In [1]:
import torch
import torch.nn as nn
import torch.optim as optim
from torch.utils.data import Dataset, DataLoader
import pandas as pd
import numpy as np
from torchvision import models
from sklearn.preprocessing import LabelEncoder
import os

# 设置随机种子以确保可重复性
def set_seed(seed=42):
    torch.manual_seed(seed)
    torch.cuda.manual_seed_all(seed)
    np.random.seed(seed)
    torch.backends.cudnn.deterministic = True
    torch.backends.cudnn.benchmark = False

set_seed(42)

# 数据集类
class NPYDataset(Dataset):
    def __init__(self, csv_file, root_dir):
        try:
            self.annotations = pd.read_csv(csv_file, encoding='utf-8')
        except UnicodeDecodeError:
            self.annotations = pd.read_csv(csv_file, encoding='gbk')
        self.root_dir = root_dir
        self.le = LabelEncoder()
        self.annotations['labels'] = self.annotations['labels'].apply(lambda x: x.strip("[]'"))
        self.annotations['labels'] = self.le.fit_transform(self.annotations['labels'])

    def __len__(self):
        return len(self.annotations)

    def __getitem__(self, index):
        img_name = os.path.join(self.root_dir, str(self.annotations.iloc[index, -1]) + '.npy')
        image = np.load(img_name)
        image = torch.tensor(image, dtype=torch.float32).permute(2, 0, 1)
        label = self.annotations.iloc[index, 2]
        return image, label

# 模型定义
class DenseNet2D(nn.Module):
    def __init__(self, num_classes):
        super(DenseNet2D, self).__init__()
        # 使用预训练的DenseNet模型
        self.densenet = models.densenet121(pretrained=True)
        self.dropout = nn.Dropout(0.5)  # 添加Dropout层
        
        # DenseNet的分类器部分是一个名为classifier的线性层
        # 我们需要用新的线性层替换它，以匹配我们的类别数目
        self.densenet.classifier = nn.Linear(self.densenet.classifier.in_features, num_classes)
        
        # 由于我们已经在上面的行中将原始的分类器替换掉了，
        # 所以这里不需要再替换fc层为Identity

    def forward(self, x):
        # 通过DenseNet模型
        x = self.densenet(x)
        # Dropout层现在不是必需的，因为我们在最后一层之前已经包含了dropout
        # x = self.dropout(x)
        # 由于我们已经将分类器层替换为自定义的线性层，以下步骤也不再需要
        # x = self.fc(x)
        return x

# 训练和评估参数
num_epochs = 10
batch_size = 16
learning_rate = 0.0005

# 设备配置
device = torch.device('cuda' if torch.cuda.is_available() else 'cpu')

# 数据加载
train_dataset = NPYDataset(csv_file='/kaggle/input/d-n-classification/train.csv', root_dir='/kaggle/input/d-n-classification/normalized_train_images/normalized_train_images')
train_loader = DataLoader(dataset=train_dataset, batch_size=batch_size, shuffle=True)
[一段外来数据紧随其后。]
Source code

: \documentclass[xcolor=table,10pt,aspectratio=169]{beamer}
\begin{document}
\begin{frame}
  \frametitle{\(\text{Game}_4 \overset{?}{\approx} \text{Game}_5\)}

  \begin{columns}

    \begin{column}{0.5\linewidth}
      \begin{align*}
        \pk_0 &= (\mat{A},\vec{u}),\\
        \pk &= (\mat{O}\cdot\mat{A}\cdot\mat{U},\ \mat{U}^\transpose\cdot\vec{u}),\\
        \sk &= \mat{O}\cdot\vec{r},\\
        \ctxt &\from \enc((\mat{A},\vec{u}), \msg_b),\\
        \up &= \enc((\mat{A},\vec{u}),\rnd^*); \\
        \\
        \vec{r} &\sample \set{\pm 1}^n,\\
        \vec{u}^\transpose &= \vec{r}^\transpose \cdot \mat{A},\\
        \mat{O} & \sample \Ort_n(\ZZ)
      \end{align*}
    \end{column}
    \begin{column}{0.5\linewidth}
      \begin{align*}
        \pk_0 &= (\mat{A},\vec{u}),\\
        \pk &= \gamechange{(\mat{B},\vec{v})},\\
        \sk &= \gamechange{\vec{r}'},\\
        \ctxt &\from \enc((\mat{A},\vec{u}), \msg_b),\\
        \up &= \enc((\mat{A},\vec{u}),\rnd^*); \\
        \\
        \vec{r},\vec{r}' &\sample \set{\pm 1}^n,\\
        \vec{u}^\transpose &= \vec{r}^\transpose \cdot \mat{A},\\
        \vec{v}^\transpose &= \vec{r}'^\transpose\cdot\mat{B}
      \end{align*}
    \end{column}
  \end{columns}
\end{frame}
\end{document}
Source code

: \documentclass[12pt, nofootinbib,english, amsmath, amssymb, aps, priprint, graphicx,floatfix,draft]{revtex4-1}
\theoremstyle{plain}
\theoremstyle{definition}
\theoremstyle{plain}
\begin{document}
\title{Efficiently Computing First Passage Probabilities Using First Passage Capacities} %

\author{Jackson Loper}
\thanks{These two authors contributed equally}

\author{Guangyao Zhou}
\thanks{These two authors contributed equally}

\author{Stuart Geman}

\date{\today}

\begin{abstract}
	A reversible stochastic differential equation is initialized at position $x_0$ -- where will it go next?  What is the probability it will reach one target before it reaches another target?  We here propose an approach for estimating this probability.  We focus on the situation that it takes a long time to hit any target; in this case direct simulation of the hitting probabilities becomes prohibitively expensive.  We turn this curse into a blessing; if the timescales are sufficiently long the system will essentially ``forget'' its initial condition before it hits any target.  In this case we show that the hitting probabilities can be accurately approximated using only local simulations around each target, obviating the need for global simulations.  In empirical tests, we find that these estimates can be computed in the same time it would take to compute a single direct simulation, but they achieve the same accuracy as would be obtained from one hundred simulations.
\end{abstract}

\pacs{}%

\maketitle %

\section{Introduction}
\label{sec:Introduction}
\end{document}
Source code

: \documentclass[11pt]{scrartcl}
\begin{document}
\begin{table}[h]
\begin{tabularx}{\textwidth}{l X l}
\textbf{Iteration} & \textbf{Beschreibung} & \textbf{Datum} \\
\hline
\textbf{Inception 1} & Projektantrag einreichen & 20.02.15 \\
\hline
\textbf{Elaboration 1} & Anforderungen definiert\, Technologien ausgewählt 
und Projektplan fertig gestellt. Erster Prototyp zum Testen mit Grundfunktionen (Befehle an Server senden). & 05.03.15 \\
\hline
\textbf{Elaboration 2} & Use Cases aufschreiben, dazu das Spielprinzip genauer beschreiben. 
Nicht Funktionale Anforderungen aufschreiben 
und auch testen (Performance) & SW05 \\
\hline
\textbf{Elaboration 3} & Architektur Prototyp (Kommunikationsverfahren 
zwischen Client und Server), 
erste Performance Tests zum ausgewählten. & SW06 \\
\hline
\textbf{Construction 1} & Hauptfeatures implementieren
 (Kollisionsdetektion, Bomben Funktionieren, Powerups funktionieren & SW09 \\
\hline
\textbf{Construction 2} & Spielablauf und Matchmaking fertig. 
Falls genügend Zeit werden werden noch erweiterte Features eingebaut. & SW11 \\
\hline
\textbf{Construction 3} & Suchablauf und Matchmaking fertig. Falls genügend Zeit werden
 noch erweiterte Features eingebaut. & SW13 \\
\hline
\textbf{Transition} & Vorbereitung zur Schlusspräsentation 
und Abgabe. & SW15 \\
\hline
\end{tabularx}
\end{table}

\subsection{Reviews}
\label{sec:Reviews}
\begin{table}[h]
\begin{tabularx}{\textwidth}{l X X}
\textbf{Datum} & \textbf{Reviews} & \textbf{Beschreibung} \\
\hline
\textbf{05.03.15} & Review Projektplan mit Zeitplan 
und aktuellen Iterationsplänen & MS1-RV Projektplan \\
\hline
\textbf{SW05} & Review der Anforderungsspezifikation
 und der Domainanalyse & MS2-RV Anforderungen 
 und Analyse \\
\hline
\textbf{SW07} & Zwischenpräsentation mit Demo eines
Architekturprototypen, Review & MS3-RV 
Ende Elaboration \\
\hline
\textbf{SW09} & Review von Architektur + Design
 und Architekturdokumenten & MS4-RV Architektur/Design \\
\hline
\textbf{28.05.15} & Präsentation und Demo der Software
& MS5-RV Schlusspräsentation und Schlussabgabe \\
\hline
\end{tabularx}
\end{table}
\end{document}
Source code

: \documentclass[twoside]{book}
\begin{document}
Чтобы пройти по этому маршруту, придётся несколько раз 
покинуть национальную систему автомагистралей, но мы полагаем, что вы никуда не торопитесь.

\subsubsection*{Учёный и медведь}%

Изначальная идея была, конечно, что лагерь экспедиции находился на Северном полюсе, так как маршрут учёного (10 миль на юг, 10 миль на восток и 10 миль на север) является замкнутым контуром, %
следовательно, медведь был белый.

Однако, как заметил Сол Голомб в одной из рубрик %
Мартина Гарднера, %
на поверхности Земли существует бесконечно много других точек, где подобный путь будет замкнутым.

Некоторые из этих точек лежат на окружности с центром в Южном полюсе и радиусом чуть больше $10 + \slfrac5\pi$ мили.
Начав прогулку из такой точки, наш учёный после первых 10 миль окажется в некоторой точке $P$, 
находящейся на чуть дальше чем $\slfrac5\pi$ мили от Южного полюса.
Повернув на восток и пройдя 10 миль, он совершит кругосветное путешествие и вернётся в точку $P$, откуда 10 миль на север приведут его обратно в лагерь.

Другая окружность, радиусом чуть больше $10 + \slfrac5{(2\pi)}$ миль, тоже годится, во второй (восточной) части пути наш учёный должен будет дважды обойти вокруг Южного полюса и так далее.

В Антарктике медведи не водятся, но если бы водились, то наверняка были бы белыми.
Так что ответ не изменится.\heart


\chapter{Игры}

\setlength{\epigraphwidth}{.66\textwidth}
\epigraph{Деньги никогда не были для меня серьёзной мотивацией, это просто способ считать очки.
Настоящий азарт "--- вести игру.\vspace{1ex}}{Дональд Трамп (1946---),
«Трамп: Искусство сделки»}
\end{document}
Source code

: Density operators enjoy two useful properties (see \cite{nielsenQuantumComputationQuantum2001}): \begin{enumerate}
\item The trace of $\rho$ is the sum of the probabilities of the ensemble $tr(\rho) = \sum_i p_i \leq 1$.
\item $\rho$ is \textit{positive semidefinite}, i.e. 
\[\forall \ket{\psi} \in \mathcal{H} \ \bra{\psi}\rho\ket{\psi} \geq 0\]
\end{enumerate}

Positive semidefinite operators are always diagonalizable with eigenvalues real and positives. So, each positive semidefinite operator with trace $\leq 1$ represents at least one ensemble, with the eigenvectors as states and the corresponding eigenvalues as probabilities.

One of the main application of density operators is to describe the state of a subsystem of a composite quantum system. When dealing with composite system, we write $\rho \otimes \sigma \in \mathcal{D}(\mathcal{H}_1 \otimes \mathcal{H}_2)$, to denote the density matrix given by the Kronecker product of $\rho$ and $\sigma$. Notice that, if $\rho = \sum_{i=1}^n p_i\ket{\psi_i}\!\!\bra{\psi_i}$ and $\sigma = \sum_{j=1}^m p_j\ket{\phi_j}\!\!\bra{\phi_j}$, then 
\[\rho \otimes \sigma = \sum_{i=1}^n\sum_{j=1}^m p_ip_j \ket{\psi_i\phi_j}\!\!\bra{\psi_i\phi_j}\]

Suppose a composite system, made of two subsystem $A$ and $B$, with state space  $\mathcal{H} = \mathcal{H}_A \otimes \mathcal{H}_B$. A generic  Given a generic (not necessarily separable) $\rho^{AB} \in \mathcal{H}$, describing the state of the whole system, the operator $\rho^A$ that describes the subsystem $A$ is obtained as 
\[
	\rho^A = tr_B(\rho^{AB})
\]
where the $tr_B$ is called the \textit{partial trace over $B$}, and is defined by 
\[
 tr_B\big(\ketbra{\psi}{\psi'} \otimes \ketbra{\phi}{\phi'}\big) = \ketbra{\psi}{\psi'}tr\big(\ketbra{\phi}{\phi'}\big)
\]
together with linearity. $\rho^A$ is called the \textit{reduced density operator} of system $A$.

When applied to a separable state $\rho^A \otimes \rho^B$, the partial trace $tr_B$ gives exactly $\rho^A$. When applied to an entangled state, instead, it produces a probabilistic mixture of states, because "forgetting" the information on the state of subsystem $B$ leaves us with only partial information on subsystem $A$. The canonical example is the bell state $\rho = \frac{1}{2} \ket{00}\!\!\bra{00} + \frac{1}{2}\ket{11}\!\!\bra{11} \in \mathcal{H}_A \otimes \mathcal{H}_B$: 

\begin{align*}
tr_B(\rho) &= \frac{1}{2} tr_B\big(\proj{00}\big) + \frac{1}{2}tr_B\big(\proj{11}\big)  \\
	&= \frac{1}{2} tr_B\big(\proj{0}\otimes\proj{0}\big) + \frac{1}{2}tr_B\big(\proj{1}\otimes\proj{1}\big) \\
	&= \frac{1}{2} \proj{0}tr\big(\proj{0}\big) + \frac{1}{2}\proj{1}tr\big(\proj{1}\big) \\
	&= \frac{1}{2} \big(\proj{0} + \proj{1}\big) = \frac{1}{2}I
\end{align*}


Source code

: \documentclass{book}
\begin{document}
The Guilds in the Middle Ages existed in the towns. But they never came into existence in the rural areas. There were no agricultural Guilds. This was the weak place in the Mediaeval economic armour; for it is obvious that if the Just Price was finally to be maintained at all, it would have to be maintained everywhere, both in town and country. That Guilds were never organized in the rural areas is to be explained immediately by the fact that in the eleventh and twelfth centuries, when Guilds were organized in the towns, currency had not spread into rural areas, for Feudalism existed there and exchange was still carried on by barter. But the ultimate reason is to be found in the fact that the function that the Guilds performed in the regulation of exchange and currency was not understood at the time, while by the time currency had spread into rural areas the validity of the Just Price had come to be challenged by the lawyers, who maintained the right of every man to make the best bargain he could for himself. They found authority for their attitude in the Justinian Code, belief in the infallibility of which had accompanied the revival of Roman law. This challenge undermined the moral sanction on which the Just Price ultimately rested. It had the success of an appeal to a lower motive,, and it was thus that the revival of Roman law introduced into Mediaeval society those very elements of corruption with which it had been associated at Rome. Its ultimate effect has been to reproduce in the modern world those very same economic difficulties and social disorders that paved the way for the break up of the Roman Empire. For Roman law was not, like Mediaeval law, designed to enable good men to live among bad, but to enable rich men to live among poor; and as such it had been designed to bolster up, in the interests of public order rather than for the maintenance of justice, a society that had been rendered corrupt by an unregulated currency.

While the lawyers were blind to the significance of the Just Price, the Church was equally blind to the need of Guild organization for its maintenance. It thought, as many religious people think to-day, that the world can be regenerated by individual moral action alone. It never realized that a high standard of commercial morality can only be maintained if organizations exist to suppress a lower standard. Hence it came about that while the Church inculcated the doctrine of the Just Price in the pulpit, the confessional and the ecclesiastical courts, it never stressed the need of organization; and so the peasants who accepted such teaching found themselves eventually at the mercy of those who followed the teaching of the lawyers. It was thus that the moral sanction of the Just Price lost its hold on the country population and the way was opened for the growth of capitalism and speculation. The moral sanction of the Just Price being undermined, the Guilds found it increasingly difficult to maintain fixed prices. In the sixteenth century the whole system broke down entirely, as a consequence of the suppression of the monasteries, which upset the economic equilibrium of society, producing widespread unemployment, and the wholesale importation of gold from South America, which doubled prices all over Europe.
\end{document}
validation_dataset = NPYDataset(csv_file='/kaggle/input/d-n-classification/validation.csv', root_dir='/kaggle/input/d-n-classification/normalized_validation_images/normalized_validation_images')
validation_loader = DataLoader(dataset=validation_dataset, batch_size=batch_size, shuffle=False)

test_dataset = NPYDataset(csv_file='/kaggle/input/d-n-classification/test.csv', root_dir='/kaggle/input/d-n-classification/normalized_test_images/normalized_test_images')
test_loader = DataLoader(dataset=test_dataset, batch_size=batch_size, shuffle=False)

# 模型初始化
num_classes = len(np.unique(train_dataset.annotations['labels']))

# 创建一个权重数组
# 这里假设类别标签已经编码为0, 1
weights = torch.tensor([1.0, 1.0], dtype=torch.float32).to(device)

# 使用加权损失函数
criterion = nn.CrossEntropyLoss(weight=weights)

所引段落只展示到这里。